On the predictive end of the spectrum, the goal of data mining is to produce a model, expressed as an executable code, which can be used to perform classification, prediction, estimation, or other similar tasks. On the descriptive end of the spectrum, the goal is to gain an understanding of the analyzed system by uncovering patterns and relationships in large data sets. The relative importance of prediction and description for particular data-mining applications can vary considerably. The goals of prediction and description are achieved by using data-mining techniques, explained later in this book, for the following primary data-mining tasks:
1. Classification. Discovery of a predictive learning function that classifies a data item into one of several predefined classes.
2. Regression. Discovery of a predictive learning function that maps a data item to a real-value prediction variable.

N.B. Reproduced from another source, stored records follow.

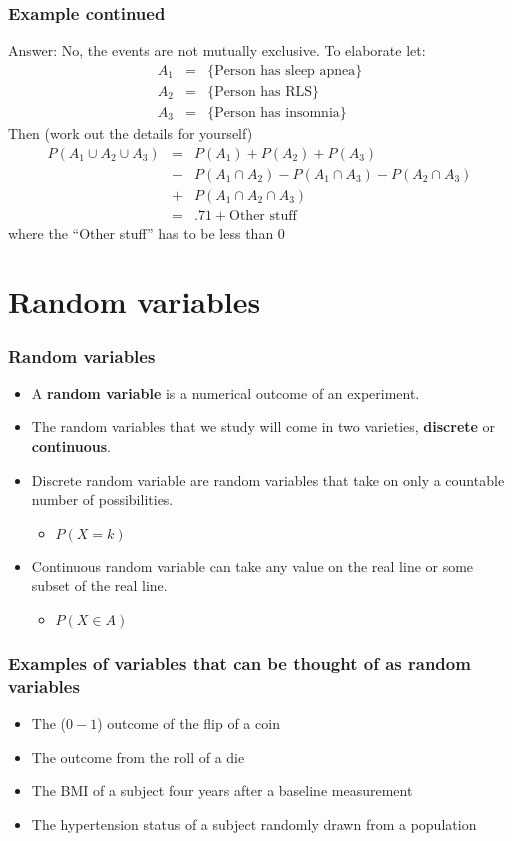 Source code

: \documentclass[aspectratio=169]{beamer}
\begin{document}
\begin{frame} \frametitle{Example continued}
  Answer: No, the events are not mutually exclusive. To elaborate let:
  \begin{eqnarray*}
    A_1 & = & \{\mbox{Person has sleep apnea}\} \\
    A_2 & = & \{\mbox{Person has RLS}\} \\
    A_3 & = & \{\mbox{Person has insomnia}\}
  \end{eqnarray*}
  Then (work out the details for yourself)
  \begin{eqnarray*}
    P(A_1 \cup A_2 \cup A_3) & = & P(A_1) + P(A_2) + P(A_3) \\
   & - & P(A_1 \cap A_2) - P(A_1 \cap A_3) - P(A_2 \cap A_3) \\
   & + & P(A_1 \cap A_2 \cap A_3) \\
   & = & .71 + \mbox{Other stuff}
  \end{eqnarray*}
where the ``Other stuff'' has to be less than $0$
\end{frame}


\section{Random variables}
\begin{frame}
\frametitle{Random variables}
\begin{itemize}
\item A {\bf random variable} is a numerical outcome of an experiment.
\item The random variables that we study will come in two varieties,
  {\bf discrete} or {\bf continuous}.
\item Discrete random variable are random variables that take on only a
countable number of possibilities.
\begin{itemize}{}
\item $P(X = k)$
\end{itemize}
\item Continuous random variable can take any value on the real line or some
subset of the real line.
\begin{itemize}{}
\item $P(X \in A)$
\end{itemize}
\end{itemize}
\end{frame}

\begin{frame}
\frametitle{Examples of variables that can be thought of as random variables}
\begin{itemize}
\item The ($0-1$) outcome of the flip of a coin
\item The outcome from the roll of a die
\item The BMI of a subject four years after a baseline measurement
\item The hypertension status of a subject randomly drawn from a population
\end{itemize}
\end{frame}
\end{document}
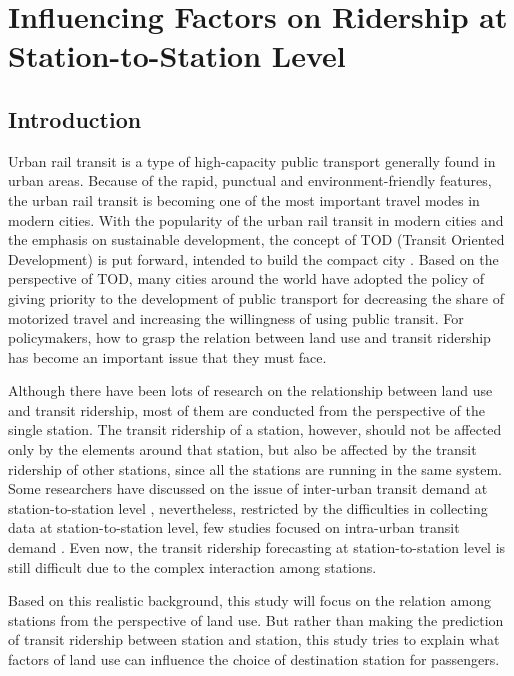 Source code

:\chapter{Influencing Factors on Ridership at Station-to-Station Level}

\section{Introduction}
Urban rail transit is a type of high-capacity public transport generally found in urban areas. Because of the rapid, punctual and environment-friendly features, the urban rail transit is becoming one of the most important travel modes in modern cities. With the popularity of the urban rail transit in modern cities and the emphasis on sustainable development, the concept of TOD (Transit Oriented Development) is put forward, intended to build the compact city \cite{calthorpe1993next}. Based on the perspective of TOD, many cities around the world have adopted the policy of giving priority to the development of public transport for decreasing the share of motorized travel and increasing the willingness of using public transit. For policymakers, how to grasp the relation between land use and transit ridership has become an important issue that they must face.

Although there have been lots of research on the relationship between land use and transit ridership, most of them are conducted from the perspective of the single station. The transit ridership of a station, however, should not be affected only by the elements around that station, but also be affected by the transit ridership of other stations, since all the stations are running in the same system. Some researchers have discussed on the issue of inter-urban transit demand at station-to-station level \cite{wardman1997inter,jones1983demand}, nevertheless, restricted by the difficulties in collecting data at station-to-station level, few studies focused on intra-urban transit demand \cite{choi2012analysis}. Even now, the transit ridership forecasting at station-to-station level is still difficult due to the complex interaction among stations. 

Based on this realistic background, this study will focus on the relation among stations from the perspective of land use. But rather than making the prediction of transit ridership between station and station, this study tries to explain what factors of land use can influence the choice of destination station for passengers.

3. Clustering. A common descriptive task in which one seeks to identify a finite set of categories or clusters to describe the data.

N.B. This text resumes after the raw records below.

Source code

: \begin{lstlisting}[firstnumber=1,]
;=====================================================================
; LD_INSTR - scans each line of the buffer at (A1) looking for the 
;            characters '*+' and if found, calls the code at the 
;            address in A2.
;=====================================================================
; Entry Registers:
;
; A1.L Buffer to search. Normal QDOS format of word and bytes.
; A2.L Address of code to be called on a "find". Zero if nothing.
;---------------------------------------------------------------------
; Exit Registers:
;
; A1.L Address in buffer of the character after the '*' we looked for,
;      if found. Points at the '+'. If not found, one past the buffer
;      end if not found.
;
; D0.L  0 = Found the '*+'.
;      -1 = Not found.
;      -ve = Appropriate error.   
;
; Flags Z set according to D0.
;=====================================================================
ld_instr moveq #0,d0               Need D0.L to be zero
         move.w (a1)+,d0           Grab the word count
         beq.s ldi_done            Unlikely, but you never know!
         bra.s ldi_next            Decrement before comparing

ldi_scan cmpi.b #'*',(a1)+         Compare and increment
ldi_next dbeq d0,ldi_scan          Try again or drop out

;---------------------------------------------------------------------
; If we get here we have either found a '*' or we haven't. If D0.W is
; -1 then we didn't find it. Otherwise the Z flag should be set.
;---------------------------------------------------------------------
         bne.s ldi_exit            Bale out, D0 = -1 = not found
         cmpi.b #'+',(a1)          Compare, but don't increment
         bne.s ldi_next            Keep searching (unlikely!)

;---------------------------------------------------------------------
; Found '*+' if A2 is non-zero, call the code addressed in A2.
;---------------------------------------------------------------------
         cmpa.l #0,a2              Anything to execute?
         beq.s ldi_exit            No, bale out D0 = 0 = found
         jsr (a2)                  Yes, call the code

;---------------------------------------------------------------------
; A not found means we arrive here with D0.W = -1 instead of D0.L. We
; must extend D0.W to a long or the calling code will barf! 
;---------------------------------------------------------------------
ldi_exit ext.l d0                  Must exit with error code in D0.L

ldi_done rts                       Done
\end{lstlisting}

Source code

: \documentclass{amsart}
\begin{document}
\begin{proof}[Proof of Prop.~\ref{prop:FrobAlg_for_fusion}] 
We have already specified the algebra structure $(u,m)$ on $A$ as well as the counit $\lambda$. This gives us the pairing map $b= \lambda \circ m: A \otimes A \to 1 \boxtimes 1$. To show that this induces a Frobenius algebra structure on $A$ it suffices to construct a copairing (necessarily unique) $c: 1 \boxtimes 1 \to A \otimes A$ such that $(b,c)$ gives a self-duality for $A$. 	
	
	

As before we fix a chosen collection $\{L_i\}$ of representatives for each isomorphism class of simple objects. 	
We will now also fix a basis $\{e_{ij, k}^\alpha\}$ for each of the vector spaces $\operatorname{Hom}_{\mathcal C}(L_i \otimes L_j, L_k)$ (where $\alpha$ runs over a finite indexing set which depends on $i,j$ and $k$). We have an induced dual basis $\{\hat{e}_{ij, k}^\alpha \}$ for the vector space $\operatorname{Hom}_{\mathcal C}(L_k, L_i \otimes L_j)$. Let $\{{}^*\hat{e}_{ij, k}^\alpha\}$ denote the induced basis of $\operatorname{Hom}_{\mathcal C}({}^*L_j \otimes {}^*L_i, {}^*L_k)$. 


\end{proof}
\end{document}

4. Summarization. An additional descriptive task that involves methods for finding a compact description for a set (or subset) of data.

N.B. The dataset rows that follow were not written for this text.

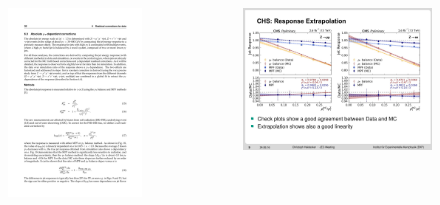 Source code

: {\begin{columns}[T]
		\vspace*{-0.4cm}
		\begin{figure}[T]
				\centering
				\includegraphics[width=3 cm]{images/l3equations.pdf}
				\label{fig:L3Residual}
		\end{figure}
		\vspace*{-0.3cm}                
		\begin{figure}[T]
				\centering
				\includegraphics[width=.75\textwidth]{images/l3res.pdf}
				\label{fig:L3Residual}
		\end{figure}

	\end{columns}
}
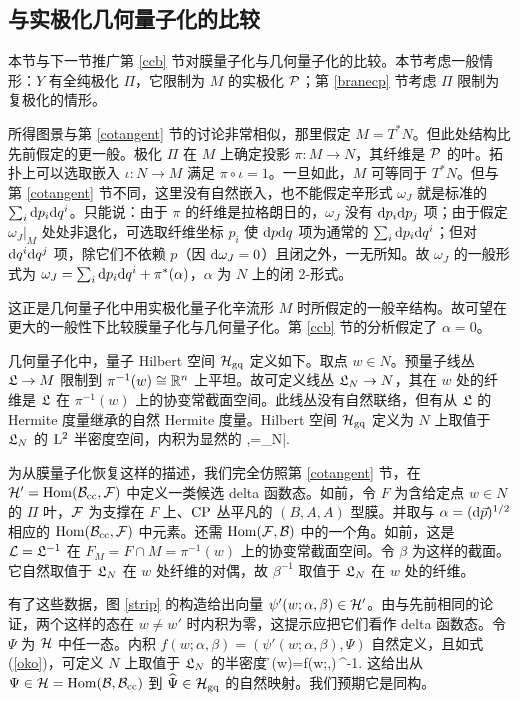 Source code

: \subsection{与实极化几何量子化的比较}\label{branerp}

本节与下一节推广第 \ref{ccb} 节对膜量子化与几何量子化的比较。本节考虑一般情形：$Y$ 有全纯极化 $\varPi$，它限制为 $M$ 的实极化 $\P$；第 \ref{branecp} 节考虑 $\varPi$ 限制为复极化的情形。

所得图景与第 \ref{cotangent} 节的讨论非常相似，那里假定 $M=T^*N$。但此处结构比先前假定的更一般。极化 $\varPi$ 在 $M$ 上确定投影 $\pi:M\to N$，其纤维是 $\P$ 的叶。拓扑上可以选取嵌入 $\iota:N\to M$ 满足 $\pi\circ\iota=1$。一旦如此，$M$ 可等同于 $T^*N$。但与第 \ref{cotangent} 节不同，这里没有自然嵌入，也不能假定辛形式 $\omega_J$ 就是标准的 $\sum_i\d p_i\d q^i$。只能说：由于 $\pi$ 的纤维是拉格朗日的，$\omega_J$ 没有 $\d p_i\d p_j$ 项；由于假定 $\omega_J|_M$ 处处非退化，可选取纤维坐标 $p_i$ 使 $\d p\d q$ 项为通常的 $\sum_i\d p_i\d q^i$；但对 $\d q^i\d q^j$ 项，除它们不依赖 $p$（因 $\d\omega_J=0$）且闭之外，一无所知。故 $\omega_J$ 的一般形式为 $\omega_J=\sum_i\d p_i\d q^i+\pi^*(\alpha)$，$\alpha$ 为 $N$ 上的闭 2-形式。

这正是几何量子化中用实极化量子化辛流形 $M$ 时所假定的一般辛结构。故可望在更大的一般性下比较膜量子化与几何量子化。第 \ref{ccb} 节的分析假定了 $\alpha=0$。

几何量子化中，量子 Hilbert 空间 $\H_{\gq}$ 定义如下。取点 $w\in N$。预量子线丛 $\frL\to M$ 限制到 $\pi^{-1}(w)\cong\R^n$ 上平坦。故可定义线丛 $\frL_N\to N$，其在 $w$ 处的纤维是 $\frL$ 在 $\pi^{-1}(w)$ 上的协变常截面空间。此线丛没有自然联络，但有从 $\frL$ 的 Hermite 度量继承的自然 Hermite 度量。Hilbert 空间 $\H_{\gq}$ 定义为 $N$ 上取值于 $\frL_N$ 的 $\ltwo$ 半密度空间，内积为显然的
\be\label{nho}\langle\chi,\psi\rangle=\int_N\bar\chi\psi. \ee

为从膜量子化恢复这样的描述，我们完全仿照第 \ref{cotangent} 节，在 $\H'=\Hom(\B_\cc,\cF)$ 中定义一类候选 delta 函数态。如前，令 $F$ 为含给定点 $w\in N$ 的 $\varPi$ 叶，$\cF$ 为支撑在 $F$ 上、$\CP$ 丛平凡的 $(B,A,A)$ 型膜。并取与 $\alpha=(\d\vec p)^{1/2}$ 相应的 $\Hom(\B_\cc,\cF)$ 中元素。还需 $\Hom(\cF,\B)$ 中的一个角。如前，这是 $\L=\frL^{-1}$ 在 $F_M=F\cap M=\pi^{-1}(w)$ 上的协变常截面空间。令 $\beta$ 为这样的截面。它自然取值于 $\frL_N$ 在 $w$ 处纤维的对偶，故 $\beta^{-1}$ 取值于 $\frL_N$ 在 $w$ 处的纤维。

有了这些数据，图 \ref{strip} 的构造给出向量 $\psi'(w;\alpha,\beta)\in\H'$。由与先前相同的论证，两个这样的态在 $w\ne w'$ 时内积为零，这提示应把它们看作 delta 函数态。令 $\Psi$ 为 $\H$ 中任一态。内积 $f(w;\alpha,\beta)=(\psi'(w;\alpha,\beta),\Psi)$ 自然定义，且如式 (\ref{oko})，可定义 $N$ 上取值于 $\frL_N$ 的半密度
\be\label{rno} \h\Psi(w)=f(w;\alpha,\beta)\,\beta^{-1}. \ee
这给出从 $\Psi\in\H=\Hom(\B,\B_\cc)$ 到 $\h\Psi\in\H_{\gq}$ 的自然映射。我们预期它是同构。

5. Dependency Modeling. Finding a local model that describes significant dependencies between variables or between the values of a feature in a data set or in a part of a data set.
6. Change and Deviation Detection. Discovering the most significant changes in the data set.
The more formal approach, with graphical interpretation of data-mining tasks for complex and large data sets and illustrative examples, is given in Chapter 4. Current introductory classifications and definitions are given here only to give the reader a feeling of the wide spectrum of problems and tasks that may be solved using data-mining technology.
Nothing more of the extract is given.